Three years ago, researchers from Durham felt that they had made a real breakthrough and determined what dark matter is. They used the Hubble Space Telescope to view the Abell 3827 galactic cluster (1.3 billion light years away). They managed to find that the galaxy is distant from the surrounding dark matter.
Such a shift was predicted during the collision period, if the dark matter is capable of contacting forces other than gravity. All this potentially prompted the substance we are dealing with. Abell 3827 is well oriented to the earth observer and allows for highly sensitive measurements of its dark matter.
But now the same group reports that the new observations show that the dark matter in Abell 3827 is not separated from the galaxy. This confirms the general theory that the mysterious substance lends itself only to gravity.

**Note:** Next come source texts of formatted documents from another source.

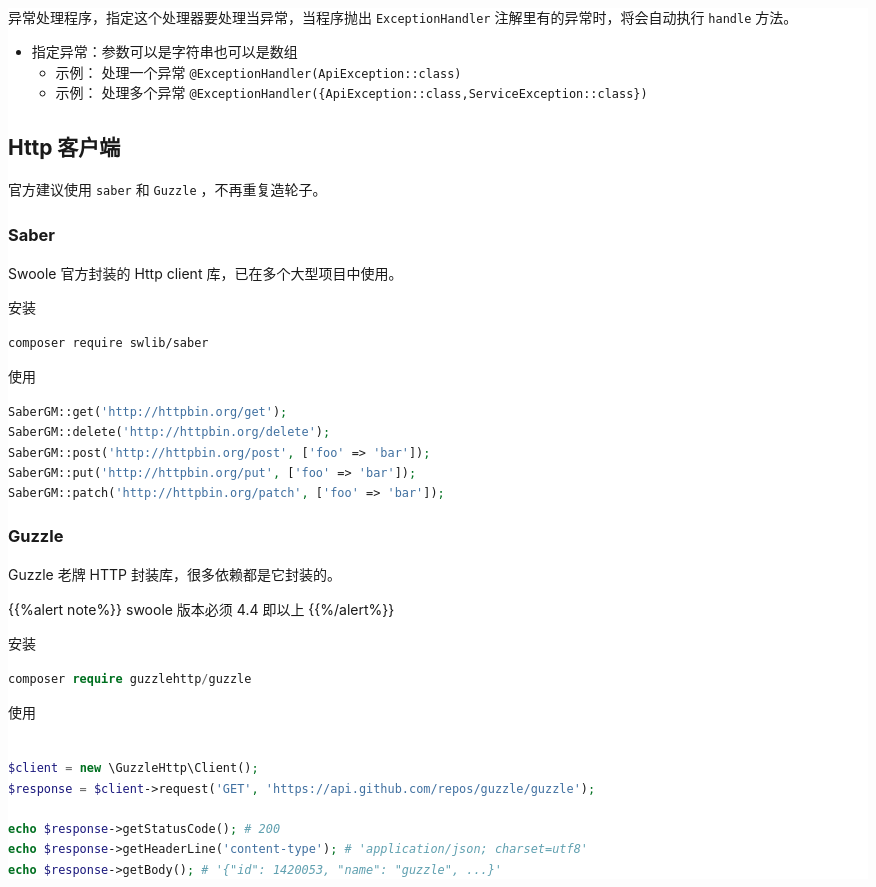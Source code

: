 异常处理程序，指定这个处理器要处理当异常，当程序抛出 `ExceptionHandler` 注解里有的异常时，将会自动执行 `handle` 方法。

* 指定异常：参数可以是字符串也可以是数组
  * 示例： 处理一个异常 `@ExceptionHandler(ApiException::class)`
  * 示例： 处理多个异常 `@ExceptionHandler({ApiException::class,ServiceException::class})`

## Http 客户端

官方建议使用 `saber` 和 `Guzzle` ，不再重复造轮子。

### Saber

Swoole 官方封装的 Http client 库，已在多个大型项目中使用。

安装

```bash
composer require swlib/saber
```

使用

```php
SaberGM::get('http://httpbin.org/get');
SaberGM::delete('http://httpbin.org/delete');
SaberGM::post('http://httpbin.org/post', ['foo' => 'bar']);
SaberGM::put('http://httpbin.org/put', ['foo' => 'bar']);
SaberGM::patch('http://httpbin.org/patch', ['foo' => 'bar']);
```

### Guzzle

Guzzle 老牌 HTTP 封装库，很多依赖都是它封装的。

{{%alert note%}}
swoole 版本必须 4.4 即以上
{{%/alert%}}

安装

```php
composer require guzzlehttp/guzzle
```

使用

```php

$client = new \GuzzleHttp\Client();
$response = $client->request('GET', 'https://api.github.com/repos/guzzle/guzzle');

echo $response->getStatusCode(); # 200
echo $response->getHeaderLine('content-type'); # 'application/json; charset=utf8'
echo $response->getBody(); # '{"id": 1420053, "name": "guzzle", ...}'
```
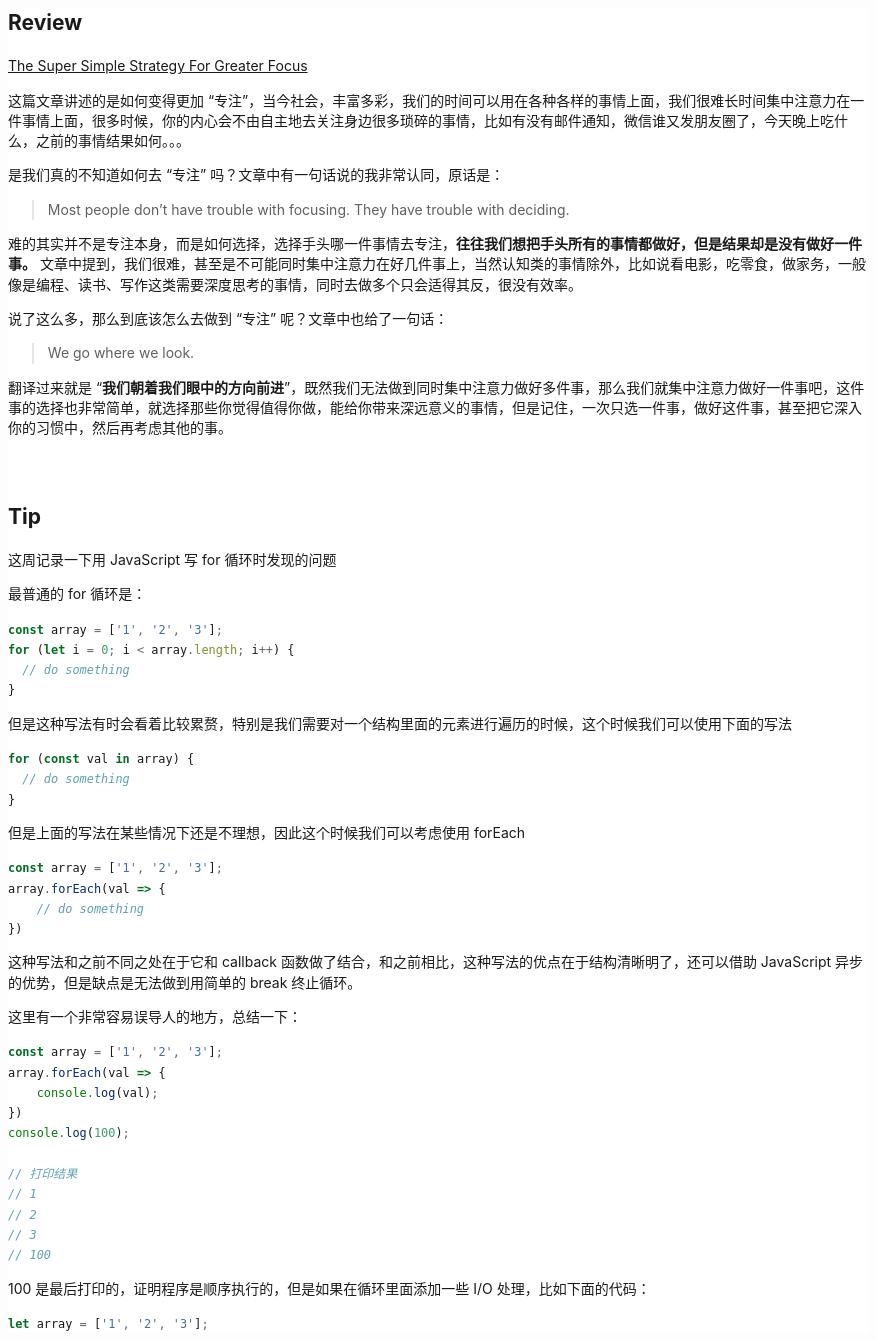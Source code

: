 ## Review

[The Super Simple Strategy For Greater Focus](https://medium.com/personal-growth/the-super-simple-strategy-for-greater-focus-6d467b9d66c8)

这篇文章讲述的是如何变得更加 “专注”，当今社会，丰富多彩，我们的时间可以用在各种各样的事情上面，我们很难长时间集中注意力在一件事情上面，很多时候，你的内心会不由自主地去关注身边很多琐碎的事情，比如有没有邮件通知，微信谁又发朋友圈了，今天晚上吃什么，之前的事情结果如何。。。

是我们真的不知道如何去 “专注” 吗？文章中有一句话说的我非常认同，原话是：

> Most people don’t have trouble with focusing. They have trouble with deciding.

难的其实并不是专注本身，而是如何选择，选择手头哪一件事情去专注，**往往我们想把手头所有的事情都做好，但是结果却是没有做好一件事。** 文章中提到，我们很难，甚至是不可能同时集中注意力在好几件事上，当然认知类的事情除外，比如说看电影，吃零食，做家务，一般像是编程、读书、写作这类需要深度思考的事情，同时去做多个只会适得其反，很没有效率。

说了这么多，那么到底该怎么去做到 “专注” 呢？文章中也给了一句话：

> We go where we look.

翻译过来就是 “**我们朝着我们眼中的方向前进**”，既然我们无法做到同时集中注意力做好多件事，那么我们就集中注意力做好一件事吧，这件事的选择也非常简单，就选择那些你觉得值得你做，能给你带来深远意义的事情，但是记住，一次只选一件事，做好这件事，甚至把它深入你的习惯中，然后再考虑其他的事。

<br>

## Tip

这周记录一下用 JavaScript 写 for 循环时发现的问题

最普通的 for 循环是：
```javascript
const array = ['1', '2', '3'];
for (let i = 0; i < array.length; i++) {
  // do something
}
```
但是这种写法有时会看着比较累赘，特别是我们需要对一个结构里面的元素进行遍历的时候，这个时候我们可以使用下面的写法
```javascript
for (const val in array) {
  // do something
}
```

但是上面的写法在某些情况下还是不理想，因此这个时候我们可以考虑使用 forEach
```javascript
const array = ['1', '2', '3'];
array.forEach(val => {
    // do something
})
```
这种写法和之前不同之处在于它和 callback 函数做了结合，和之前相比，这种写法的优点在于结构清晰明了，还可以借助 JavaScript 异步的优势，但是缺点是无法做到用简单的 break 终止循环。

这里有一个非常容易误导人的地方，总结一下：
```javascript
const array = ['1', '2', '3'];
array.forEach(val => {
    console.log(val);
})
console.log(100);

// 打印结果
// 1
// 2
// 3
// 100
```
100 是最后打印的，证明程序是顺序执行的，但是如果在循环里面添加一些 I/O 处理，比如下面的代码：
```javascript
let array = ['1', '2', '3'];
```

A view of 4 galaxies in the center of the Abell 3827 cluster in a wider range of wavelengths, including a Hubble image in UV (blue) and ALMA (red contour lines). Here, the foreground cluster becomes almost transparent, revealing a better view of the background galaxy.
The hunt for dark matter is once again declared open! Until it contacts the Universe, it is difficult for us to understand its nature. Approximately 27% of the space is represented by dark matter, and the rest is set aside for dark energy. Only 5% is normal matter (stars, planets, etc.).
No one knows what dark matter is, but it influenced the appearance of today's Universe. Without gravity limitation, massive galaxies would be scattered in different directions during rotation.
A supercomputer model of two galactic clusters colliding, demonstrating the same effects as Abell 3827. All galactic clusters contain stars (orange), hydrogen gas (red) and invisible dark matter (blue). Individual galaxies and stars are so remote that they pass by each other. Diffuse gas slows down and moves away from the galaxy due to the forces between ordinary particles (such as friction). If dark matter feels only the force of gravity, then it must remain in the same place as the stars. If not, then its trajectory changes In the last review used the power of ALMA. The analysis clearly showed that dark matter remains in its galaxy. But researchers still claim that this does not prove its insensitivity. Perhaps the interaction is too weak or a particular galaxy moves on us.
Simulation of the same collision if the dark matter consisted of extremely strongly contacting particles. The resulting distribution of dark matter and gas is not consistent with observations in the real Universe
In the past two years, several new theories about substandard dark matter have appeared. Some even used a supercomputer to create models. But research and research continues.
Simulating the same collision if there is no dark matter at all. The resulting distribution of stars and gas does not agree with actual observations
To measure dark matter in hundreds of galactic clusters, Durham University ended up helping with the construction of the new SuperBIT telescope. It should rise above the earth's atmosphere on a giant helium balloon.